[Saved entries]
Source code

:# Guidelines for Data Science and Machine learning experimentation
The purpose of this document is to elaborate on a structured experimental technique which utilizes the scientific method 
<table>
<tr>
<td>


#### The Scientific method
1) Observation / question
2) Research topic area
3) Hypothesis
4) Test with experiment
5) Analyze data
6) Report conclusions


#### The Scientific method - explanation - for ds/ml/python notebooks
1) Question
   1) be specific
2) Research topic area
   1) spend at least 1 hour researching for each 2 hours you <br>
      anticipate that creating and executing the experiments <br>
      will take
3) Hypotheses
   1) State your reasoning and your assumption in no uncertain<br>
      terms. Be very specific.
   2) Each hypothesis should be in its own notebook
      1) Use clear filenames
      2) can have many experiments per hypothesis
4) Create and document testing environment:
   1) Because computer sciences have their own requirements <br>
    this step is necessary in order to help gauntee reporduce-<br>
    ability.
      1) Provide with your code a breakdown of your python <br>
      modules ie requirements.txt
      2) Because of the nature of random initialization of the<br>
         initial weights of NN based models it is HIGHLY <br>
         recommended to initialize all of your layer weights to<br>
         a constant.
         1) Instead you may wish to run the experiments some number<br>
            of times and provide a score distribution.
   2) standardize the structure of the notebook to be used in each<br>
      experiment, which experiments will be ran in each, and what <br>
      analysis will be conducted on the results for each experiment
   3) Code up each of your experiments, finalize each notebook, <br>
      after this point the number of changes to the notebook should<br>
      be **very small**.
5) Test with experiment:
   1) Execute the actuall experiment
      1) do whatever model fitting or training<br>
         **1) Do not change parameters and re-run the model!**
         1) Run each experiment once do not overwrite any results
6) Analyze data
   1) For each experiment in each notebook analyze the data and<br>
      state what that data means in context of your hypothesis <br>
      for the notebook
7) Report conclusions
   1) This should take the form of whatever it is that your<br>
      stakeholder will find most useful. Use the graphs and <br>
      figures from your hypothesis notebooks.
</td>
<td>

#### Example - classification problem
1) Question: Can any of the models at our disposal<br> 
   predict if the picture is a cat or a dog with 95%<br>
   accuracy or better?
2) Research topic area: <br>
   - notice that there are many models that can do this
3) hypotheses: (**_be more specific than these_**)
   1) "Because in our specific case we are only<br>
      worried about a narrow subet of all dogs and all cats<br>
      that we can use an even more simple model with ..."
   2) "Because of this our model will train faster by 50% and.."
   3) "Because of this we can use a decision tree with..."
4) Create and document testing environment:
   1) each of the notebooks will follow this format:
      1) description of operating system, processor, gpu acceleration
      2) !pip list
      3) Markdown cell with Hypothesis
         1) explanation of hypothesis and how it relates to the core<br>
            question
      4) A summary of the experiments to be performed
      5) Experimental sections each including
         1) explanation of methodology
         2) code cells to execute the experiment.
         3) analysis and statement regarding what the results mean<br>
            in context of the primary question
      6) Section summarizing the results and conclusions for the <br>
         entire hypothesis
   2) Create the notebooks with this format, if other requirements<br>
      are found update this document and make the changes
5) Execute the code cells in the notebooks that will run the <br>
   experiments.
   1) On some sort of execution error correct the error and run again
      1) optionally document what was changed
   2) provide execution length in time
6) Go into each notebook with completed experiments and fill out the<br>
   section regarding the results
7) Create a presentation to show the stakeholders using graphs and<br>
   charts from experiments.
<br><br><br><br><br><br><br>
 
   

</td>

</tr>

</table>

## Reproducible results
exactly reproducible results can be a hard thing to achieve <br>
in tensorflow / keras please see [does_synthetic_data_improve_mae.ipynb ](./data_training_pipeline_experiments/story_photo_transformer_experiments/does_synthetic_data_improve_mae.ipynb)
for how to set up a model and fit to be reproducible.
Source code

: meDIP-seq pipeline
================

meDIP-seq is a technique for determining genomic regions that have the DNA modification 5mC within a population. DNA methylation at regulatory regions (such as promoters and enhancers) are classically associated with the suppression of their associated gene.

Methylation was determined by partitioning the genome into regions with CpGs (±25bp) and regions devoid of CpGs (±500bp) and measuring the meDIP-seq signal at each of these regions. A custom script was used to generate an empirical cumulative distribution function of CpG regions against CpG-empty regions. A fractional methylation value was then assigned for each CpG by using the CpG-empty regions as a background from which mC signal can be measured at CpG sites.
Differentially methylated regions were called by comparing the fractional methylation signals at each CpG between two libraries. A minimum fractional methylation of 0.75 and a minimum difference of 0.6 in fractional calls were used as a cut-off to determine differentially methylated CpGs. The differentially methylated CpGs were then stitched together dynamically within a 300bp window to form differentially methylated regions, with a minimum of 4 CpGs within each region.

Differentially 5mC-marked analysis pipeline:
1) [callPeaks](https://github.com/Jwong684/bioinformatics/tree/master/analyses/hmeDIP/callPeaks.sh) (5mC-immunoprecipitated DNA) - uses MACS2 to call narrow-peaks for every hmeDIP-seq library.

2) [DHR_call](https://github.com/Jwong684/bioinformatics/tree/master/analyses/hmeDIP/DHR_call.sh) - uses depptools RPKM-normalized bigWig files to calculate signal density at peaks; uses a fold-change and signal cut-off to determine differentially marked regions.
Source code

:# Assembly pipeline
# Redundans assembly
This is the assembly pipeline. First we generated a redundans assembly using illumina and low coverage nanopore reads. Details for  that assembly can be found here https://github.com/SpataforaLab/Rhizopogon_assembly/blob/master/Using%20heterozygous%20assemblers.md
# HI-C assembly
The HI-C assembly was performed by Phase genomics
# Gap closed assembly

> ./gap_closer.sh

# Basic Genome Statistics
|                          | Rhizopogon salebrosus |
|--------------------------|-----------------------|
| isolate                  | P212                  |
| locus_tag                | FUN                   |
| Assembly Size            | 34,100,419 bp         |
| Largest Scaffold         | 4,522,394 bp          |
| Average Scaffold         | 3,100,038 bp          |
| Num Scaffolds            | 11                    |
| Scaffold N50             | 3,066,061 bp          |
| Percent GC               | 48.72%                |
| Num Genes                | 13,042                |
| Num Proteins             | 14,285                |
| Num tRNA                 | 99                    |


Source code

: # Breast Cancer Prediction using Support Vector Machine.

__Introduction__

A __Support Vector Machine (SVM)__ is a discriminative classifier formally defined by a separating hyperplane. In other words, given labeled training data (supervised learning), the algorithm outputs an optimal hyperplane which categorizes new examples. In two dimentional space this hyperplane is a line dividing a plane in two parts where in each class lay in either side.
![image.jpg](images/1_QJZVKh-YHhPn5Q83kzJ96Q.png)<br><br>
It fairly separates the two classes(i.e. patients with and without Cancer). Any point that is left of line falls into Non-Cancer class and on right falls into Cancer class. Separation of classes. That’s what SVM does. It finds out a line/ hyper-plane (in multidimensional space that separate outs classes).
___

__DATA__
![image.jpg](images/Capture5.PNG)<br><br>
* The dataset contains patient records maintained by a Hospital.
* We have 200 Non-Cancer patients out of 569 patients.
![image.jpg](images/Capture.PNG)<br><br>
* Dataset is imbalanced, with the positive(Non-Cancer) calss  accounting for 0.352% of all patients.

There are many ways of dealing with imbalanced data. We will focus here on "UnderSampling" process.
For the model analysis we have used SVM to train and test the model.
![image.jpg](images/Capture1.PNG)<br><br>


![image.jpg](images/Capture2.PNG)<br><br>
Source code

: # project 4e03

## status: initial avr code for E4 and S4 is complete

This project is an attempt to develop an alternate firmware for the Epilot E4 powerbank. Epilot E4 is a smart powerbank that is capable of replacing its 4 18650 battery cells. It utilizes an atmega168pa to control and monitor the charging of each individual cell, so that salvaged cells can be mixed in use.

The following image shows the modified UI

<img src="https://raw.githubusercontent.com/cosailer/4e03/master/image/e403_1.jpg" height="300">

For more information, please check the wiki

#### What you will do:
Each of the lines above must appear again, unchanged.

#### Response:
Source code

:# Guidelines for Data Science and Machine learning experimentation
The purpose of this document is to elaborate on a structured experimental technique which utilizes the scientific method 
<table>
<tr>
<td>


#### The Scientific method
1) Observation / question
2) Research topic area
3) Hypothesis
4) Test with experiment
5) Analyze data
6) Report conclusions


#### The Scientific method - explanation - for ds/ml/python notebooks
1) Question
   1) be specific
2) Research topic area
   1) spend at least 1 hour researching for each 2 hours you <br>
      anticipate that creating and executing the experiments <br>
      will take
3) Hypotheses
   1) State your reasoning and your assumption in no uncertain<br>
      terms. Be very specific.
   2) Each hypothesis should be in its own notebook
      1) Use clear filenames
      2) can have many experiments per hypothesis
4) Create and document testing environment:
   1) Because computer sciences have their own requirements <br>
    this step is necessary in order to help gauntee reporduce-<br>
    ability.
      1) Provide with your code a breakdown of your python <br>
      modules ie requirements.txt
      2) Because of the nature of random initialization of the<br>
         initial weights of NN based models it is HIGHLY <br>
         recommended to initialize all of your layer weights to<br>
         a constant.
         1) Instead you may wish to run the experiments some number<br>
            of times and provide a score distribution.
   2) standardize the structure of the notebook to be used in each<br>
      experiment, which experiments will be ran in each, and what <br>
      analysis will be conducted on the results for each experiment
   3) Code up each of your experiments, finalize each notebook, <br>
      after this point the number of changes to the notebook should<br>
      be **very small**.
5) Test with experiment:
   1) Execute the actuall experiment
      1) do whatever model fitting or training<br>
         **1) Do not change parameters and re-run the model!**
         1) Run each experiment once do not overwrite any results
6) Analyze data
   1) For each experiment in each notebook analyze the data and<br>
      state what that data means in context of your hypothesis <br>
      for the notebook
7) Report conclusions
   1) This should take the form of whatever it is that your<br>
      stakeholder will find most useful. Use the graphs and <br>
      figures from your hypothesis notebooks.
</td>
<td>

#### Example - classification problem
1) Question: Can any of the models at our disposal<br> 
   predict if the picture is a cat or a dog with 95%<br>
   accuracy or better?
2) Research topic area: <br>
   - notice that there are many models that can do this
3) hypotheses: (**_be more specific than these_**)
   1) "Because in our specific case we are only<br>
      worried about a narrow subet of all dogs and all cats<br>
      that we can use an even more simple model with ..."
   2) "Because of this our model will train faster by 50% and.."
   3) "Because of this we can use a decision tree with..."
4) Create and document testing environment:
   1) each of the notebooks will follow this format:
      1) description of operating system, processor, gpu acceleration
      2) !pip list
      3) Markdown cell with Hypothesis
         1) explanation of hypothesis and how it relates to the core<br>
            question
      4) A summary of the experiments to be performed
      5) Experimental sections each including
         1) explanation of methodology
         2) code cells to execute the experiment.
         3) analysis and statement regarding what the results mean<br>
            in context of the primary question
      6) Section summarizing the results and conclusions for the <br>
         entire hypothesis
   2) Create the notebooks with this format, if other requirements<br>
      are found update this document and make the changes
5) Execute the code cells in the notebooks that will run the <br>
   experiments.
   1) On some sort of execution error correct the error and run again
      1) optionally document what was changed
   2) provide execution length in time
6) Go into each notebook with completed experiments and fill out the<br>
   section regarding the results
7) Create a presentation to show the stakeholders using graphs and<br>
   charts from experiments.
<br><br><br><br><br><br><br>
 
   

</td>

</tr>

</table>

## Reproducible results
exactly reproducible results can be a hard thing to achieve <br>
in tensorflow / keras please see [does_synthetic_data_improve_mae.ipynb ](./data_training_pipeline_experiments/story_photo_transformer_experiments/does_synthetic_data_improve_mae.ipynb)
for how to set up a model and fit to be reproducible.
Source code

: meDIP-seq pipeline
================

meDIP-seq is a technique for determining genomic regions that have the DNA modification 5mC within a population. DNA methylation at regulatory regions (such as promoters and enhancers) are classically associated with the suppression of their associated gene.

Methylation was determined by partitioning the genome into regions with CpGs (±25bp) and regions devoid of CpGs (±500bp) and measuring the meDIP-seq signal at each of these regions. A custom script was used to generate an empirical cumulative distribution function of CpG regions against CpG-empty regions. A fractional methylation value was then assigned for each CpG by using the CpG-empty regions as a background from which mC signal can be measured at CpG sites.
Differentially methylated regions were called by comparing the fractional methylation signals at each CpG between two libraries. A minimum fractional methylation of 0.75 and a minimum difference of 0.6 in fractional calls were used as a cut-off to determine differentially methylated CpGs. The differentially methylated CpGs were then stitched together dynamically within a 300bp window to form differentially methylated regions, with a minimum of 4 CpGs within each region.

Differentially 5mC-marked analysis pipeline:
1) [callPeaks](https://github.com/Jwong684/bioinformatics/tree/master/analyses/hmeDIP/callPeaks.sh) (5mC-immunoprecipitated DNA) - uses MACS2 to call narrow-peaks for every hmeDIP-seq library.

2) [DHR_call](https://github.com/Jwong684/bioinformatics/tree/master/analyses/hmeDIP/DHR_call.sh) - uses depptools RPKM-normalized bigWig files to calculate signal density at peaks; uses a fold-change and signal cut-off to determine differentially marked regions.
Source code

:# Assembly pipeline
# Redundans assembly
This is the assembly pipeline. First we generated a redundans assembly using illumina and low coverage nanopore reads. Details for  that assembly can be found here https://github.com/SpataforaLab/Rhizopogon_assembly/blob/master/Using%20heterozygous%20assemblers.md
# HI-C assembly
The HI-C assembly was performed by Phase genomics
# Gap closed assembly

> ./gap_closer.sh

# Basic Genome Statistics
|                          | Rhizopogon salebrosus |
|--------------------------|-----------------------|
| isolate                  | P212                  |
| locus_tag                | FUN                   |
| Assembly Size            | 34,100,419 bp         |
| Largest Scaffold         | 4,522,394 bp          |
| Average Scaffold         | 3,100,038 bp          |
| Num Scaffolds            | 11                    |
| Scaffold N50             | 3,066,061 bp          |
| Percent GC               | 48.72%                |
| Num Genes                | 13,042                |
| Num Proteins             | 14,285                |
| Num tRNA                 | 99                    |


Source code

: # Breast Cancer Prediction using Support Vector Machine.

__Introduction__

A __Support Vector Machine (SVM)__ is a discriminative classifier formally defined by a separating hyperplane. In other words, given labeled training data (supervised learning), the algorithm outputs an optimal hyperplane which categorizes new examples. In two dimentional space this hyperplane is a line dividing a plane in two parts where in each class lay in either side.
![image.jpg](images/1_QJZVKh-YHhPn5Q83kzJ96Q.png)<br><br>
It fairly separates the two classes(i.e. patients with and without Cancer). Any point that is left of line falls into Non-Cancer class and on right falls into Cancer class. Separation of classes. That’s what SVM does. It finds out a line/ hyper-plane (in multidimensional space that separate outs classes).
___

__DATA__
![image.jpg](images/Capture5.PNG)<br><br>
* The dataset contains patient records maintained by a Hospital.
* We have 200 Non-Cancer patients out of 569 patients.
![image.jpg](images/Capture.PNG)<br><br>
* Dataset is imbalanced, with the positive(Non-Cancer) calss  accounting for 0.352% of all patients.

There are many ways of dealing with imbalanced data. We will focus here on "UnderSampling" process.
For the model analysis we have used SVM to train and test the model.
![image.jpg](images/Capture1.PNG)<br><br>


![image.jpg](images/Capture2.PNG)<br><br>
Source code

: # project 4e03

## status: initial avr code for E4 and S4 is complete

This project is an attempt to develop an alternate firmware for the Epilot E4 powerbank. Epilot E4 is a smart powerbank that is capable of replacing its 4 18650 battery cells. It utilizes an atmega168pa to control and monitor the charging of each individual cell, so that salvaged cells can be mixed in use.

The following image shows the modified UI

<img src="https://raw.githubusercontent.com/cosailer/4e03/master/image/e403_1.jpg" height="300">

For more information, please check the wiki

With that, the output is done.